Sharing more about their union, Alan Gemmell from British Council states, “When we decided on Saptan, we knew that it was going to be the first online campaign for digital arts. We brought together seven artists from India and the UK to illustrate storylines and image a story. To make it interactive, we sought the help of the public. One line will be given by us and thereafter the story will be led by the people.” The first line of the story given by the Aardman group was, “I found it hard to get over my broken heart, and I thought I never would. Then one night, by the moonlit river, something happened that changed everything.” The initiative that runs for seven weeks has online submissions where people can write the next line of the story and over voting, the best line is chosen.
Neil Pymer, the Interactive Creative Director from Aardman shares, “It was difficult choosing the seven artists who will be part of the story. Their breadth, range and visual uniqueness was truly stunning. The chosen seven are artists are also storytellers. It is a real challenge to create imageries in a short span of time. They don’t even know what’s coming next and it is exciting!”
“I love to illustrate mystifying imageries. The story began in a dark and dreamy state just as I liked it” shares illustrator Saloni Sinha. She adds, “Being a nature lover already, I liked drawing the elements of it in the background. It is a fusion of reality and surrealism, which fascinates me. Although we have only one and a half days to complete the artwork, with softwares like Adobe Photoshop and Illustrator having simple tools, it helps our subconscious imagination come alive quickly!”
Talking about his involvement with Saptan, Priyesh Trivedi an artist from Mumbai says, “Because it’s inclusive and dynamic due to audience participation in continuing the stories it makes the audience, the creators as much as the artists are making it one large work of art where everyone is involved.

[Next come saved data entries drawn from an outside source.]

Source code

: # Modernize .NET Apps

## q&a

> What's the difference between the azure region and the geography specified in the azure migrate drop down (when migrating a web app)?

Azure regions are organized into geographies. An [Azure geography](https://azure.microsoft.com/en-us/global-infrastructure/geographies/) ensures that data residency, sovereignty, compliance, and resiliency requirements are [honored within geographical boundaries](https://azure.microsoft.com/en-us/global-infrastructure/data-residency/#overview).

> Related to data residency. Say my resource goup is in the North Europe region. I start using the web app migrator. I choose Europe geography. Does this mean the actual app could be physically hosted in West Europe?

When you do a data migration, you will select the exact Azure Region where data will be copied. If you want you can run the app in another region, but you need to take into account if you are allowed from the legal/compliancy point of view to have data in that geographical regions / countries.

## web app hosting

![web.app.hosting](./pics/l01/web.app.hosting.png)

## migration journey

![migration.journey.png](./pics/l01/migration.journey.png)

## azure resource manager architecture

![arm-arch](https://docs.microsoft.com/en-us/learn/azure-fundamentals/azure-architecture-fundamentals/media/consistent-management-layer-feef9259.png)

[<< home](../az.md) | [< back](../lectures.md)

Also it’s great to be a part of this alongside other talented artists from these two countries that share so much history and culture.” Adding to which Saloni states, “It is enchanting to see the imageries created by my co-artists. Even we don’t know how the story will unfold. I hope that it has an adventurous ending.”
With the advantage of a digital space and a crowdfunded platform, Saptan is gathering a lot of social media attention and participation. Neil adds, “This creative cycle is both exciting and daunting.” When asked about the graphic novel culture in both the countries, he says, “The culture is starting to find a stride. It has become a valid artistic medium in its own right.” More events like Mix the city (exploring the music of the city) and Mix the body (composing contemporary dance pieces of the city) are to be introduced in many cities in India soon.